Activity >>
With pictures removed, the data below should be returned exactly.

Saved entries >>
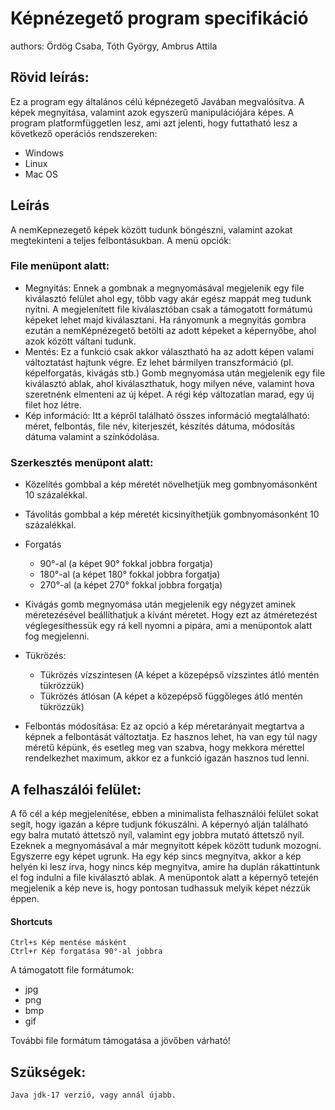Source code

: # Képnézegető program specifikáció

 authors: Ördög Csaba, Tóth György, Ambrus Attila

## Rövid leírás:
Ez a program egy általános célú képnézegető Javában megvalósítva.
A képek megnyitása, valamint azok egyszerű manipulációjára képes.
A program platformfüggetlen lesz, ami azt jelenti, hogy futtatható lesz a következő operációs rendszereken:
- Windows
- Linux
- Mac OS

## Leírás

A nemKepnezegető képek között tudunk böngészni, valamint azokat megtekinteni a teljes felbontásukban.
A menü opciók:

### File menüpont alatt:
- Megnyitás:
    Ennek a gombnak a megnyomásával megjelenik egy file kiválasztó felület ahol egy, több vagy akár egész mappát meg tudunk nyitni. A megjelenített file kiválasztóban csak a támogatott formátumú képeket lehet majd kiválasztani. Ha rányomunk a megnyitás gombra ezután a nemKépnézegető betölti az adott képeket a képernyőbe, ahol azok között váltani tudunk. 
- Mentés:
    Ez a funkció csak akkor választható ha az adott képen valami változtatást hajtunk végre. Ez lehet bármilyen transzformáció (pl. képelforgatás, kivágás stb.) Gomb megnyomása után megjelenik egy file kiválasztó ablak, ahol kiválaszthatuk, hogy milyen néve, valamint hova szeretnénk elmenteni az új képet. A régi kép változatlan marad, egy új filet hoz létre.
- Kép információ:
    Itt a képről található összes információ megtalálható: méret, felbontás, file név, kiterjeszét, készítés dátuma, módosítás dátuma valamint a színkódolása.

### Szerkesztés menüpont alatt:
- Közelítés gombbal a kép méretét növelhetjük meg gombnyomásonként 10 százalékkal.
- Távolítás gombbal a kép méretét kicsinyíthetjük gombnyomásonként 10 százalékkal.
- Forgatás
    - 90°-al (a képet 90° fokkal jobbra forgatja)
    - 180°-al (a képet 180° fokkal jobbra forgatja)
    - 270°-al (a képet 270° fokkal jobbra forgatja)

- Kivágás gomb megnyomása után megjelenik egy négyzet aminek méretezésével beállíthatjuk a kívánt méretet. Hogy ezt az átméretezést véglegesíthessük egy rá kell nyomni a pipára, ami a menüpontok alatt fog megjelenni.
- Tükrözés:
    - Tükrözés vízszintesen (A képet a közepépső vízszintes átló mentén tükrözzük)
    - Tükrözés átlósan (A képet a közepépső függőleges átló mentén tükrözzük)
- Felbontás módosítása:
    Ez az opció a kép méretarányait megtartva a képnek a felbontását változtatja. Ez hasznos lehet, ha van egy túl nagy méretű képünk, és esetleg meg van szabva, hogy mekkora mérettel rendelkezhet maximum, akkor ez a funkció igazán hasznos tud lenni.


## A felhaszálói felület:

A fő cél a kép megjelenítése, ebben a minimalista felhasználói felület sokat segít, hogy igazán a képre tudjunk fókuszálni.
A képernyó alján található egy balra mutató áttetsző nyíl, valamint egy jobbra mutató áttetsző nyíl. Ezeknek a megnyomásával a már megnyitott képek között tudunk mozogni. Egyszerre egy képet ugrunk.
Ha egy kép sincs megnyitva, akkor a kép helyén ki lesz írva, hogy nincs kép megnyitva, amire ha duplán rákattintunk el fog indulni a file kiválasztó ablak.
A menüpontok alatt a képernyő tetején megjelenik a kép neve is, hogy pontosan tudhassuk melyik képet nézzük éppen.

#### Shortcuts
    Ctrl+s Kép mentése másként
    Ctrl+r Kép forgatása 90°-al jobbra

A támogatott file formátumok:
- jpg
- png
- bmp
- gif

További file formátum támogatása a jövőben várható!

## Szükségek:
    Java jdk-17 verzió, vagy annál újabb.
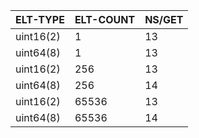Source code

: | ELT-TYPE  | ELT-COUNT | NS/GET |
|-----------|-----------|--------|
| uint16(2) |         1 |     13 |
| uint64(8) |         1 |     13 |
| uint16(2) |       256 |     13 |
| uint64(8) |       256 |     14 |
| uint16(2) |     65536 |     13 |
| uint64(8) |     65536 |     14 |
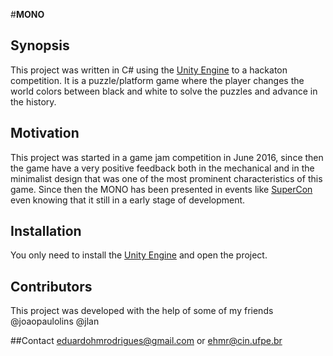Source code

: #**MONO**

## Synopsis

This project was written in C# using the [Unity Engine](unity3d.com) to a hackaton competition. It is a puzzle/platform game where the player changes the world colors between black and white to solve the puzzles and advance in the history.

## Motivation

This project was started in a game jam competition in June 2016, since then the game have a very positive feedback both in the mechanical and in the minimalist design that was one of the most prominent characteristics of this game. Since then the MONO has been presented in events like [SuperCon](www.superconvencao.com.br) even knowing that it still in a early stage of development.

## Installation

You only need to install the [Unity Engine](unity3d.com) and open the project.

## Contributors

This project was developed with the help of some of my friends @joaopaulolins @jlan

##Contact
eduardohmrodrigues@gmail.com or ehmr@cin.ufpe.br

Response >>
Source code

: # Képnézegető program specifikáció

 authors: Ördög Csaba, Tóth György, Ambrus Attila

## Rövid leírás:
Ez a program egy általános célú képnézegető Javában megvalósítva.
A képek megnyitása, valamint azok egyszerű manipulációjára képes.
A program platformfüggetlen lesz, ami azt jelenti, hogy futtatható lesz a következő operációs rendszereken:
- Windows
- Linux
- Mac OS

## Leírás

A nemKepnezegető képek között tudunk böngészni, valamint azokat megtekinteni a teljes felbontásukban.
A menü opciók:

### File menüpont alatt:
- Megnyitás:
    Ennek a gombnak a megnyomásával megjelenik egy file kiválasztó felület ahol egy, több vagy akár egész mappát meg tudunk nyitni. A megjelenített file kiválasztóban csak a támogatott formátumú képeket lehet majd kiválasztani. Ha rányomunk a megnyitás gombra ezután a nemKépnézegető betölti az adott képeket a képernyőbe, ahol azok között váltani tudunk. 
- Mentés:
    Ez a funkció csak akkor választható ha az adott képen valami változtatást hajtunk végre. Ez lehet bármilyen transzformáció (pl. képelforgatás, kivágás stb.) Gomb megnyomása után megjelenik egy file kiválasztó ablak, ahol kiválaszthatuk, hogy milyen néve, valamint hova szeretnénk elmenteni az új képet. A régi kép változatlan marad, egy új filet hoz létre.
- Kép információ:
    Itt a képről található összes információ megtalálható: méret, felbontás, file név, kiterjeszét, készítés dátuma, módosítás dátuma valamint a színkódolása.

### Szerkesztés menüpont alatt:
- Közelítés gombbal a kép méretét növelhetjük meg gombnyomásonként 10 százalékkal.
- Távolítás gombbal a kép méretét kicsinyíthetjük gombnyomásonként 10 százalékkal.
- Forgatás
    - 90°-al (a képet 90° fokkal jobbra forgatja)
    - 180°-al (a képet 180° fokkal jobbra forgatja)
    - 270°-al (a képet 270° fokkal jobbra forgatja)

- Kivágás gomb megnyomása után megjelenik egy négyzet aminek méretezésével beállíthatjuk a kívánt méretet. Hogy ezt az átméretezést véglegesíthessük egy rá kell nyomni a pipára, ami a menüpontok alatt fog megjelenni.
- Tükrözés:
    - Tükrözés vízszintesen (A képet a közepépső vízszintes átló mentén tükrözzük)
    - Tükrözés átlósan (A képet a közepépső függőleges átló mentén tükrözzük)
- Felbontás módosítása:
    Ez az opció a kép méretarányait megtartva a képnek a felbontását változtatja. Ez hasznos lehet, ha van egy túl nagy méretű képünk, és esetleg meg van szabva, hogy mekkora mérettel rendelkezhet maximum, akkor ez a funkció igazán hasznos tud lenni.


## A felhaszálói felület:

A fő cél a kép megjelenítése, ebben a minimalista felhasználói felület sokat segít, hogy igazán a képre tudjunk fókuszálni.
A képernyó alján található egy balra mutató áttetsző nyíl, valamint egy jobbra mutató áttetsző nyíl. Ezeknek a megnyomásával a már megnyitott képek között tudunk mozogni. Egyszerre egy képet ugrunk.
Ha egy kép sincs megnyitva, akkor a kép helyén ki lesz írva, hogy nincs kép megnyitva, amire ha duplán rákattintunk el fog indulni a file kiválasztó ablak.
A menüpontok alatt a képernyő tetején megjelenik a kép neve is, hogy pontosan tudhassuk melyik képet nézzük éppen.

#### Shortcuts
    Ctrl+s Kép mentése másként
    Ctrl+r Kép forgatása 90°-al jobbra

A támogatott file formátumok:
- jpg
- png
- bmp
- gif

További file formátum támogatása a jövőben várható!

## Szükségek:
    Java jdk-17 verzió, vagy annál újabb.
Source code

: | ELT-TYPE  | ELT-COUNT | NS/GET |
|-----------|-----------|--------|
| uint16(2) |         1 |     13 |
| uint64(8) |         1 |     13 |
| uint16(2) |       256 |     13 |
| uint64(8) |       256 |     14 |
| uint16(2) |     65536 |     13 |
| uint64(8) |     65536 |     14 |
Source code

: #**MONO**

## Synopsis

This project was written in C# using the [Unity Engine](unity3d.com) to a hackaton competition. It is a puzzle/platform game where the player changes the world colors between black and white to solve the puzzles and advance in the history.

## Motivation

This project was started in a game jam competition in June 2016, since then the game have a very positive feedback both in the mechanical and in the minimalist design that was one of the most prominent characteristics of this game. Since then the MONO has been presented in events like [SuperCon](www.superconvencao.com.br) even knowing that it still in a early stage of development.

## Installation

You only need to install the [Unity Engine](unity3d.com) and open the project.

## Contributors

This project was developed with the help of some of my friends @joaopaulolins @jlan

##Contact
eduardohmrodrigues@gmail.com or ehmr@cin.ufpe.br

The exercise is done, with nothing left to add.